Kapka was born and raised in Bulgaria in the 1970s, and educated by her scientist parents, the French College in Sofia, and two New Zealand universities.
In 1990, the family moved to England, and later to New Zealand. In 2004, Kapka moved to Britain because the climate is so much better there. She lives in sunny Edinburgh as a cultural mongrel and is working on a simplified version of her East European-Kiwi-Scots accent.
Her poetry collections are Someone else's life and Geography for the Lost.
Her travel essays were twice recipients of the NZ Cathay Pacific Travel Writer of the Year award, and she used to write the occasional travel guide to keep her head above water and her feet on the road.

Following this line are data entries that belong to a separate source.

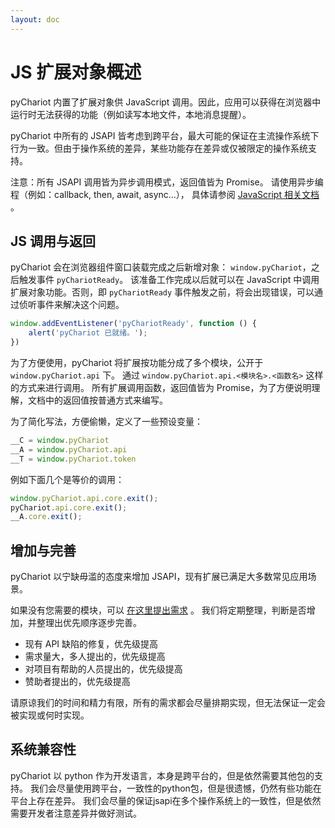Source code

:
 ```yaml
---
layout: doc
---
```


# JS 扩展对象概述

pyChariot 内置了扩展对象供 JavaScript 调用。因此，应用可以获得在浏览器中运行时无法获得的功能（例如读写本地文件，本地消息提醒）。

pyChariot 中所有的 JSAPI 皆考虑到跨平台，最大可能的保证在主流操作系统下行为一致。但由于操作系统的差异，某些功能存在差异或仅被限定的操作系统支持。

注意：所有 JSAPI 调用皆为异步调用模式，返回值皆为 Promise。
请使用异步编程（例如：callback, then, await, async...），
具体请参阅 [JavaScript 相关文档](https://developer.mozilla.org/zh-CN/docs/Web/JavaScript) 。

## JS 调用与返回

pyChariot 会在浏览器组件窗口装载完成之后新增对象： `window.pyChariot`，之后触发事件 `pyChariotReady`。
该准备工作完成以后就可以在 JavaScript 中调用扩展对象功能。否则，即 `pyChariotReady` 事件触发之前，将会出现错误，可以通过侦听事件来解决这个问题。

```javascript
window.addEventListener('pyChariotReady', function () {
    alert('pyChariot 已就绪。');
})
```

为了方便使用，pyChariot 将扩展按功能分成了多个模块，公开于 `window.pyChariot.api` 下。 通过
`window.pyChariot.api.<模块名>.<函数名>` 这样的方式来进行调用。
所有扩展调用函数，返回值皆为 Promise，为了方便说明理解，文档中的返回值按普通方式来编写。

为了简化写法，方便偷懒，定义了一些预设变量：

```javascript
__C = window.pyChariot
__A = window.pyChariot.api
__T = window.pyChariot.token
```

例如下面几个是等价的调用：

```javascript
window.pyChariot.api.core.exit();
pyChariot.api.core.exit();
__A.core.exit();
```

## 增加与完善

pyChariot 以宁缺毋滥的态度来增加 JSAPI，现有扩展已满足大多数常见应用场景。

如果没有您需要的模块，可以 [在这里提出需求](https://github.com/Chanix/pyChariot/issues) 。
我们将定期整理，判断是否增加，并整理出优先顺序逐步完善。

- 现有 API 缺陷的修复，优先级提高
- 需求量大，多人提出的，优先级提高
- 对项目有帮助的人员提出的，优先级提高
- 赞助者提出的，优先级提高

请原谅我们的时间和精力有限，所有的需求都会尽量排期实现，但无法保证一定会被实现或何时实现。

## 系统兼容性

pyChariot 以 python 作为开发语言，本身是跨平台的，但是依然需要其他包的支持。
我们会尽量使用跨平台，一致性的python包，但是很遗憾，仍然有些功能在平台上存在差异。
我们会尽量的保证jsapi在多个操作系统上的一致性，但是依然需要开发者注意差异并做好测试。
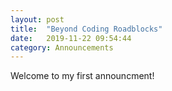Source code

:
 ```yaml
---
layout: post
title:  "Beyond Coding Roadblocks"
date:   2019-11-22 09:54:44
category: Announcements
---
```

Welcome to my first announcment!
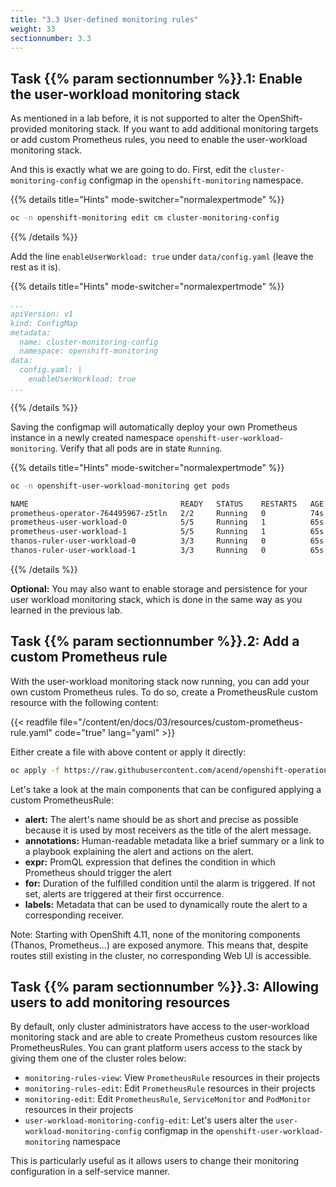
 ```yaml
---
title: "3.3 User-defined monitoring rules"
weight: 33
sectionnumber: 3.3
---
```


## Task {{% param sectionnumber %}}.1: Enable the user-workload monitoring stack

As mentioned in a lab before, it is not supported to alter the OpenShift-provided monitoring stack. If you want to add additional monitoring targets or add custom Prometheus rules, you need to enable the user-workload monitoring stack.

And this is exactly what we are going to do. First, edit the `cluster-monitoring-config` configmap in the `openshift-monitoring` namespace.

{{% details title="Hints" mode-switcher="normalexpertmode" %}}

```bash
oc -n openshift-monitoring edit cm cluster-monitoring-config
```

{{% /details %}}

Add the line `enableUserWorkload: true` under `data/config.yaml` (leave the rest as it is).

{{% details title="Hints" mode-switcher="normalexpertmode" %}}

```yaml
...
apiVersion: v1
kind: ConfigMap
metadata:
  name: cluster-monitoring-config
  namespace: openshift-monitoring
data:
  config.yaml: |
    enableUserWorkload: true
...
```

{{% /details %}}

Saving the configmap will automatically deploy your own Prometheus instance in a newly created namespace `openshift-user-workload-monitoring`.
Verify that all pods are in state `Running`.

{{% details title="Hints" mode-switcher="normalexpertmode" %}}

```bash
oc -n openshift-user-workload-monitoring get pods
```

```bash
NAME                                  READY   STATUS    RESTARTS   AGE
prometheus-operator-764495967-z5tln   2/2     Running   0          74s
prometheus-user-workload-0            5/5     Running   1          65s
prometheus-user-workload-1            5/5     Running   1          65s
thanos-ruler-user-workload-0          3/3     Running   0          65s
thanos-ruler-user-workload-1          3/3     Running   0          65s
```

{{% /details %}}

**Optional:** You may also want to enable storage and persistence for your user workload monitoring stack, which is done in the same way as you learned in the previous lab.


## Task {{% param sectionnumber %}}.2: Add a custom Prometheus rule

With the user-workload monitoring stack now running, you can add your own custom Prometheus rules. To do so, create a PrometheusRule custom resource with the following content:

{{< readfile file="/content/en/docs/03/resources/custom-prometheus-rule.yaml" code="true" lang="yaml" >}}

Either create a file with above content or apply it directly:

```bash
oc apply -f https://raw.githubusercontent.com/acend/openshift-operations-training/main/content/en/docs/03/resources/custom-prometheus-rule.yaml
```

Let's take a look at the main components that can be configured applying a custom PrometheusRule:

* **alert:** The alert's name should be as short and precise as possible because it is used by most receivers as the title of the alert message.
* **annotations:** Human-readable metadata like a brief summary or a link to a playbook explaining the alert and actions on the alert.
* **expr:** PromQL expression that defines the condition in which Prometheus should trigger the alert
* **for:** Duration of the fulfilled condition until the alarm is triggered. If not set, alerts are triggered at their first occurrence.
* **labels:** Metadata that can be used to dynamically route the alert to a corresponding receiver.

Note: Starting with OpenShift 4.11, none of the monitoring components (Thanos, Prometheus...) are exposed anymore.
This means that, despite routes still existing in the cluster, no corresponding Web UI is accessible.

## Task {{% param sectionnumber %}}.3: Allowing users to add monitoring resources

By default, only cluster administrators have access to the user-workload monitoring stack and are able to create Prometheus custom resources like PrometheusRules. You can grant platform users access to the stack by giving them one of the cluster roles below:

* `monitoring-rules-view`: View `PrometheusRule` resources in their projects
* `monitoring-rules-edit`: Edit `PrometheusRule` resources in their projects
* `monitoring-edit`: Edit `PrometheusRule`, `ServiceMonitor` and `PodMonitor` resources in their projects
* `user-workload-monitoring-config-edit`: Let's users alter the `user-workload-monitoring-config` configmap in the `openshift-user-workload-monitoring` namespace

This is particularly useful as it allows users to change their monitoring configuration in a self-service manner.

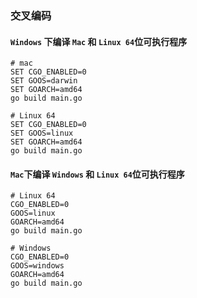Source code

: ### 交叉编码

#### `Windows` 下编译 `Mac` 和 `Linux 64`位可执行程序

```shell
# mac
SET CGO_ENABLED=0
SET GOOS=darwin
SET GOARCH=amd64
go build main.go

# Linux 64
SET CGO_ENABLED=0
SET GOOS=linux
SET GOARCH=amd64
go build main.go
```

#### `Mac`下编译 `Windows` 和 `Linux 64`位可执行程序

```shell
# Linux 64
CGO_ENABLED=0 
GOOS=linux 
GOARCH=amd64 
go build main.go

# Windows
CGO_ENABLED=0 
GOOS=windows 
GOARCH=amd64 
go build main.go
```
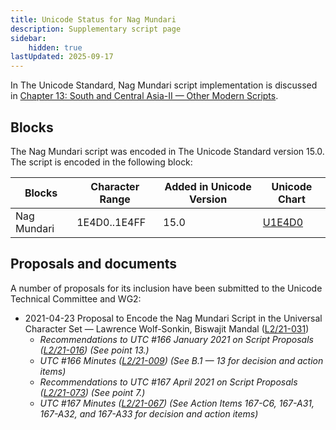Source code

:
 ```yaml
---
title: Unicode Status for Nag Mundari
description: Supplementary script page
sidebar:
    hidden: true
lastUpdated: 2025-09-17
---
```


In The Unicode Standard, Nag Mundari script implementation is discussed in [Chapter 13: South and Central Asia-II — Other Modern Scripts](https://www.unicode.org/versions/latest/core-spec/chapter-13/#G112439).

## Blocks

The Nag Mundari script was encoded in The Unicode Standard version 15.0. The script is encoded in the following block:

| Blocks | Character Range | Added in Unicode Version | Unicode Chart |
| ------ | --------------- | ------------------------ | ------------- |
| Nag Mundari | 1E4D0..1E4FF | 15.0 | [U1E4D0](http://www.unicode.org/charts/PDF/U1E4D0.pdf) |

## Proposals and documents

A number of proposals for its inclusion have been submitted to the Unicode Technical Committee and WG2:
- 2021-04-23 Proposal to Encode the Nag Mundari Script in the Universal Character Set — Lawrence Wolf-Sonkin, Biswajit Mandal ([L2/21-031](http://www.unicode.org/cgi-bin/GetMatchingDocs.pl?L2/21-031))
  - _Recommendations to UTC #166 January 2021 on Script Proposals ([L2/21-016](https://www.unicode.org/L2/L2021/21016r-script-adhoc-rept.pdf)) (See point 13.)_
  - _UTC #166 Minutes ([L2/21-009](https://www.unicode.org/L2/L2021/21009.htm)) (See B.1 — 13 for decision and action items)_
  - _Recommendations to UTC #167 April 2021 on Script Proposals ([L2/21-073](http://www.unicode.org/L2/L2021/21073-script-adhoc-rept.pdf)) (See point 7.)_
  - _UTC #167 Minutes ([L2/21-067](https://www.unicode.org/L2/L2021/21066.htm)) (See Action Items 167-C6, 167-A31, 167-A32, and 167-A33 for decision and action items)_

Kapka has written for the Guardian, The Sunday Times, Vogue, the Times Literary Supplement, The Scottish Review of Books, and BBC Radio 4 and Radio 3. She teaches at the University of Strathclyde in Glasgow.
Street Without a Name came out in 2008. It's a coming of age story at the end of Communism, and an unsentimental journey across post-communist Bulgaria. It was short-listed for the Prix Européen du Livre and the Dolman Travel Book Award in 2009.
Villa Pacifica, a novel set in South America, came out in the UK in August 2011.
Kapka's tango memoir Twelve Minutes of Love came out in November 2011.